Date: 2007-05-16 09:17 pm (UTC)
From: [identity profile] texaslawchick.livejournal.com
huh. I saw the image and thought of a sculpture that my dad owns. I like it quite a bit.

Date: 2007-05-16 10:05 pm (UTC)
From: [identity profile] pecunium.livejournal.com
I see very different images.

They are both stock tropes. The one is all artifice, and plays on images of sex-kitten (high-heels and negligée in the out of doors).

The other is more contrived, and the pose is impossible, the features are Barbified; with a subtext of subservience, where the other might be seen as merely coquetry.

In the statue of your father's, one can decide the woman is doing it with a knowing mind.

In the Mary Jane thing, it's stooping to woman's work. She's not playing on the man's weaknesses to get him, she's living up to a fantasy, and one which bemeans her.

At least that's my take on the differences.

Other's mileage will vary.

TK

Date: 2007-05-16 10:34 pm (UTC)
From: [identity profile] cakmpls.livejournal.com
Those who filter every thing someone says through its applicability to "the movement" lose something of what makes being alive fun.

Beautifully said.

(I am reminded of "When all you have is a hammer, everything looks like a nail." Both are a kind of hyperfocus, I think.)

Date: 2007-05-17 04:34 am (UTC)
From: [identity profile] katallen.livejournal.com
I don't think there was any way you could have supplied the information about the comic-book character without that being seen as a defense for the makers of the model... however far you went with supporting the attack. Because, in a situation where the makers are being blamed not just for the sexism but for creating a sexist image from a non-sexist one, mentioning that some aspects of the model are taken from an alternative source (so not born entirely from the designer's misogynistic imagination) does complicate the issue -- what if the model was entirely copied from a pre-existing picture? then those creating the model from the artwork would be perpetuating a sexist image, rather than creating one.
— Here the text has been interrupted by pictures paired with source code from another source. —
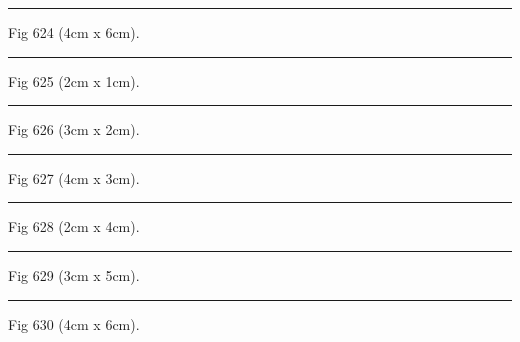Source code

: \documentclass[a4paper,11pt]{article}
\begin{document}
\begin{swarmwrap}%
  \begin{minipage}[t]{4cm}
    \centering
    \rule{\linewidth}{6cm}
    {\footnotesize Fig 624 (4cm x 6cm).}
  \end{minipage}%
\end{swarmwrap}%
\swarmwrapnext
\lipsum[24]%

\begin{swarmwrap}%
  \begin{minipage}[t]{2cm}
    \centering
    \rule{\linewidth}{1cm}
    {\footnotesize Fig 625 (2cm x 1cm).}
  \end{minipage}%
\end{swarmwrap}%
\swarmwrapnext
\lipsum[25]%

\begin{swarmwrap}%
  \begin{minipage}[t]{3cm}
    \centering
    \rule{\linewidth}{2cm}
    {\footnotesize Fig 626 (3cm x 2cm).}
  \end{minipage}%
\end{swarmwrap}%
\swarmwrapnext
\lipsum[26]%

\begin{swarmwrap}%
  \begin{minipage}[t]{4cm}
    \centering
    \rule{\linewidth}{3cm}
    {\footnotesize Fig 627 (4cm x 3cm).}
  \end{minipage}%
\end{swarmwrap}%
\swarmwrapnext
\lipsum[27]%

\begin{swarmwrap}%
  \begin{minipage}[t]{2cm}
    \centering
    \rule{\linewidth}{4cm}
    {\footnotesize Fig 628 (2cm x 4cm).}
  \end{minipage}%
\end{swarmwrap}%
\swarmwrapnext
\lipsum[28]%

\begin{swarmwrap}%
  \begin{minipage}[t]{3cm}
    \centering
    \rule{\linewidth}{5cm}
    {\footnotesize Fig 629 (3cm x 5cm).}
  \end{minipage}%
\end{swarmwrap}%
\swarmwrapnext
\lipsum[29]%

\begin{swarmwrap}%
  \begin{minipage}[t]{4cm}
    \centering
    \rule{\linewidth}{6cm}
    {\footnotesize Fig 630 (4cm x 6cm).}
  \end{minipage}%
\end{swarmwrap}%
\swarmwrapnext
\lipsum[30]%
\end{document}
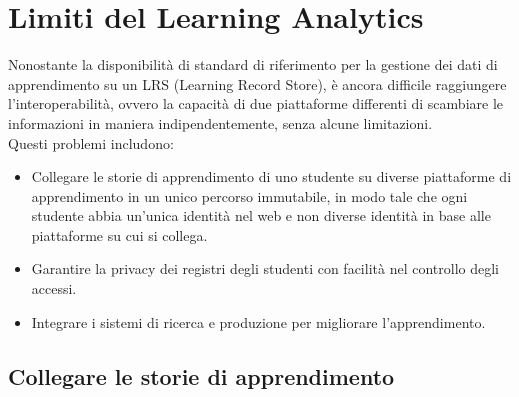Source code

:\section{Limiti del Learning Analytics}
Nonostante la disponibilità di standard di riferimento per la gestione dei dati di apprendimento su un LRS (Learning Record Store), è ancora difficile raggiungere l'interoperabilità,
ovvero la capacità di due piattaforme differenti di scambiare le informazioni in maniera indipendentemente, senza alcune limitazioni.
\\Questi problemi includono:
\begin{itemize}
    \item Collegare le storie di apprendimento di uno studente su diverse piattaforme di apprendimento in un unico percorso immutabile, in modo tale che ogni studente abbia un'unica identità nel web e non diverse identità in base alle piattaforme su cui si collega.
    \item Garantire la privacy dei registri degli studenti con facilità nel controllo degli accessi.
    \item Integrare i sistemi di ricerca e produzione per migliorare l'apprendimento.
\end{itemize}

\subsection{Collegare le storie di apprendimento }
Your comment could be seen as weakening the case against the model maker (as opposed to the comic-book industry in general) so the assumption was made that you were deliberately spreading the blame to defocus the response.

A year or two back there was a lot of airtime given to posts about how agents of the *other side* could disrupt conversations about feminism and race etc and at the time I was somewhat unhappy that the tactics being mooted as deliberate could just as easily be honest questions, or attempts at clarification -- now I'm regularly seeing people told off for derailing discussions on the assumption that anything but a statement of total agreement with the original post is an attempt to undermine it.

Date: 2007-05-17 04:49 am (UTC)
From: [identity profile] pecunium.livejournal.com
If that's the case, then my point is all more true.

When being more than one-dimensional is wrong; when answering a question, in the parent post, is seen as derailing, when saying the source material in no way changes the question isn't enough, well that's where I get off the bus.

An echo chamber isn't useful. It is, in fact, counter-productive, because it means false beliefs become established truths.

Where nothing gets questioned, nothing gets answered.

I've got my differences with the owner of that blog; we get along. In part because, despite those who decry her as a one note symphony, she's not. Further, for all that she's prickly, she can be argued with.

So being told off, in an overbearing way, for answering a question; and being taken as an apologist, absent any actual apology, well that's something I count as wrong.

I don't think the wrongness of the statue would change were the drawings from which they worked as overdone as Little Annie Fannie, because the body is the least of the things wrong with that thing.

But I suspect I'm preaching to the choir.